I’m a sucker for the counter culture. A whole city to explore and I’m back at Vesuvio taking in the Beat Chic. They serve a nice Guiness. That’s my excuse.

Every time I take a walk around SF I’m struck by what a quiet city it is. Not silent by any means, but there are long moments of stillness even in the most built up areas. And the place has a smell. An odd spice tang, mixed with the pacific ocean salt air. Somehow the famous City Lights book store seems to condense that smell down to it’s essence, as though a wiley public relations consultant bottled and squirted it around the entrance to confirm the place as a city tourist attraction. Paranoia? Obviously. But in this day and age who knows.

I’m taking a break from taking a break from thinking to write this, so back to it.

In and Out

On my last trip to San Francisco I discovered In’n’Out burgers. If you don’t live in California, In’n’Out might need some explanation. Imagine the greasiest possible burger, accompanied with the worlds most artificial cheese, wrapped in a bun that almost resembles bread and chips that no one believes are even related to a potato. And there you have an In’n’Out burger and fries. It is by every objective standard barely even a foodstuff. And yet, what have I been hungry for every minute of my flight accrosd the Atlantic. Yup…you guessed it.

I’m reading David Mitchell’s first novel Ghostwritten on the flight. I’ve had this novel sitting on my shelf for about a decade, since exchanging it with a friend for a dog eared copy of Zen and the Art of Motorcycle Maintenance. No offence to Robert Pirsig but I think I got the better of the deal, even if it has taken ten years to discover.

Ghostwritten is really a short story collection, not a novel, however much the publisher and critics claim otherwise.

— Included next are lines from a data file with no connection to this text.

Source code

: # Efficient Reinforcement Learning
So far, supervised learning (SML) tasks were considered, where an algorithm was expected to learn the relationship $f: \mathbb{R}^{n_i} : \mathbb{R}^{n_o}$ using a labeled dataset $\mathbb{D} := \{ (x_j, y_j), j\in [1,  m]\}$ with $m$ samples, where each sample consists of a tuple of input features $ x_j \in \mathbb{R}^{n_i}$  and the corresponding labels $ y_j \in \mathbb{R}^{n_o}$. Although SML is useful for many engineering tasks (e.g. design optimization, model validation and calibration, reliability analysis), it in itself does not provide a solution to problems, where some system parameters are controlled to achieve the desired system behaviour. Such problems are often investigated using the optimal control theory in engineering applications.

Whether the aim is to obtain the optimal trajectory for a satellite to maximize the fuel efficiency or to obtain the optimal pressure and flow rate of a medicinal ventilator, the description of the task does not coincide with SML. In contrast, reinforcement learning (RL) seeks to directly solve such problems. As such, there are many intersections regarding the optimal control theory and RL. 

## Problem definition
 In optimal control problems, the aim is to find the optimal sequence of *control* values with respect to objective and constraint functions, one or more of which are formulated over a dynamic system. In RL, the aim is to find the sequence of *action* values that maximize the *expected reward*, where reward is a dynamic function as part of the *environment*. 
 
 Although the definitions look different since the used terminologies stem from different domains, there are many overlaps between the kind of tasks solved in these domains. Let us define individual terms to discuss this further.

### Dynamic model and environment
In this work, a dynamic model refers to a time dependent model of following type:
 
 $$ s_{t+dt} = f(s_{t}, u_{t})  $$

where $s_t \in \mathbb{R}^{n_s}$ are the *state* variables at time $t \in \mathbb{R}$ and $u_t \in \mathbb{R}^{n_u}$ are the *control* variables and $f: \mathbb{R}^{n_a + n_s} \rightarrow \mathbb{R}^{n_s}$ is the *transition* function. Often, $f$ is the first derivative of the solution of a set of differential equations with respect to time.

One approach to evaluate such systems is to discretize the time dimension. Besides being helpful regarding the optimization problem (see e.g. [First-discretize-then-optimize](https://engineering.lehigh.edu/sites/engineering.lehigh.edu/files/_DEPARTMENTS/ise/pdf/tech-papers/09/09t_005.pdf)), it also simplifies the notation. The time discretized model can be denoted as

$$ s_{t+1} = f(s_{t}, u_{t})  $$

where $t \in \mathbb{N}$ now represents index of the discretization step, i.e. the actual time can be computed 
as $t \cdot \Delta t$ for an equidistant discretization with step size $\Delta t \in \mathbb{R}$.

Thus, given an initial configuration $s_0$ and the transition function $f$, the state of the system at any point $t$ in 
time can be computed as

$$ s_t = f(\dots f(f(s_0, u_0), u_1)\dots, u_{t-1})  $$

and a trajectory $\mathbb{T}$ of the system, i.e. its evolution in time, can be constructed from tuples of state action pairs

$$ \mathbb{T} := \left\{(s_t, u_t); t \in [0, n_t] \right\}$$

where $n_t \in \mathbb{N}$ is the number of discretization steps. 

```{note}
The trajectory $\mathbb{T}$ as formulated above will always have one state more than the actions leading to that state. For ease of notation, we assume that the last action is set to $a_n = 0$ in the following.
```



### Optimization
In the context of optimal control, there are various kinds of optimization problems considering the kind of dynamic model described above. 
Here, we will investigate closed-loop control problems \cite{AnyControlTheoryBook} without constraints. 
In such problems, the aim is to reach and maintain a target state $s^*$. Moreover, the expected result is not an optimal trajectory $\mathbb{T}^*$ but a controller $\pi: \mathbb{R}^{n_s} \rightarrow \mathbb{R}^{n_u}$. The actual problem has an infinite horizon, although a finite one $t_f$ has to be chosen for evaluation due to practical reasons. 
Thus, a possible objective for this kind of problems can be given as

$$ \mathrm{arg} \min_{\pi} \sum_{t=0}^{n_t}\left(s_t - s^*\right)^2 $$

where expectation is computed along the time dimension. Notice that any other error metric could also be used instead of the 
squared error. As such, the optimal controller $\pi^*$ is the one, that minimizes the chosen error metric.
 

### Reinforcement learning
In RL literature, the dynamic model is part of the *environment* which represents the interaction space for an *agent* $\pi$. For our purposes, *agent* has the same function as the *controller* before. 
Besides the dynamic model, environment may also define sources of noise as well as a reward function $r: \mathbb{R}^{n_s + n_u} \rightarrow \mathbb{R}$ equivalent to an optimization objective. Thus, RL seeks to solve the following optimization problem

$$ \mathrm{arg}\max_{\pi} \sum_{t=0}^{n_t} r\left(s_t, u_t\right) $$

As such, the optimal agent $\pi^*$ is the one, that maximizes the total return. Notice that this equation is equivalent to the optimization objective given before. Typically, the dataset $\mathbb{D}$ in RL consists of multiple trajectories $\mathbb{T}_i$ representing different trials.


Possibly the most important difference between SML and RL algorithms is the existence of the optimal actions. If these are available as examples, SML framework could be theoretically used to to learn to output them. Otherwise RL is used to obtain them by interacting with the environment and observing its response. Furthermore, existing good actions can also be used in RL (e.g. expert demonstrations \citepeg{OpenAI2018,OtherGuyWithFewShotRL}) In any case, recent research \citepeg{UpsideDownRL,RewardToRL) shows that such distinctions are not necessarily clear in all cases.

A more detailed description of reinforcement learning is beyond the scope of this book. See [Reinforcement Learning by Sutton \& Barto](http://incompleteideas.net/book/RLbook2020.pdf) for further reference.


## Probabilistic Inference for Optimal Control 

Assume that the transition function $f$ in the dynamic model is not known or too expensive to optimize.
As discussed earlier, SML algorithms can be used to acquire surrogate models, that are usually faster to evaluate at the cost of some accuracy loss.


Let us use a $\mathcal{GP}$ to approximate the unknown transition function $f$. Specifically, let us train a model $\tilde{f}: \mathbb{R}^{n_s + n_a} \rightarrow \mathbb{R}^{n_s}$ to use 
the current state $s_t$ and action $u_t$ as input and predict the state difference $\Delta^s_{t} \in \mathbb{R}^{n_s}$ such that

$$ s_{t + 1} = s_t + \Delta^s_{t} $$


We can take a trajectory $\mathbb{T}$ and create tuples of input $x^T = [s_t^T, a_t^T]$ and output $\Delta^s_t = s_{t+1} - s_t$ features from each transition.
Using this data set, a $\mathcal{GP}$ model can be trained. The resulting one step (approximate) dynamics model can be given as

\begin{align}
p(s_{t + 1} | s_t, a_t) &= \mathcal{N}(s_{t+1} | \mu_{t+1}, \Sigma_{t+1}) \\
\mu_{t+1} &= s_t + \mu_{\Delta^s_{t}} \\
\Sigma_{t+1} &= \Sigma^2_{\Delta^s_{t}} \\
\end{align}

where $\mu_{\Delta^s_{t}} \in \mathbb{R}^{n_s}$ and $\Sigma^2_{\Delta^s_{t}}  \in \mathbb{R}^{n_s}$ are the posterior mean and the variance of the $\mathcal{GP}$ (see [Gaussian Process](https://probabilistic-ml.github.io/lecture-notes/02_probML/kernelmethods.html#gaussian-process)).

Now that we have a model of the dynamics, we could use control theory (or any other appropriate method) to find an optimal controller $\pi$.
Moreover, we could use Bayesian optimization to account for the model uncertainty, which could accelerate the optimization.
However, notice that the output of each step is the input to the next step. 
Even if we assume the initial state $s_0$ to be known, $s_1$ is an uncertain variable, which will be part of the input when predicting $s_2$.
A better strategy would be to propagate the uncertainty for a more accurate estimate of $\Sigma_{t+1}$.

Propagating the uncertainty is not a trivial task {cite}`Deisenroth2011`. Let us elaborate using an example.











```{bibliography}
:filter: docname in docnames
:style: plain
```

It reads as though Mitchell wrote a short novella in each of his favourite genres and then jammed them all in one book. There is a definite literary sensibility to the writing. DM is all about the interior life of his characters, and he manages the impressive task of writing nine stories in 1st person which can be read back to back without all the characters collapsing into a mellange of the authors own voice. But the lit technique is matched with the kind of ingenuity, pace and plotting more familiar in good genre fiction. I think what shines through Ghostwritten is that DM loves stories, loves books and fiction and loves writing. You really get the sense that he is playing in the book, introducing voices simply because he can, telling stories just for the joy of telling them. I think thats what makes the writing so compelling.

Stopped reading for a while to look out of the window at the Canada wilderness going past. The world is a big place, much of it is cold and forbidding. I’m glad to be headed to the Bay Area, and can already tase that burger.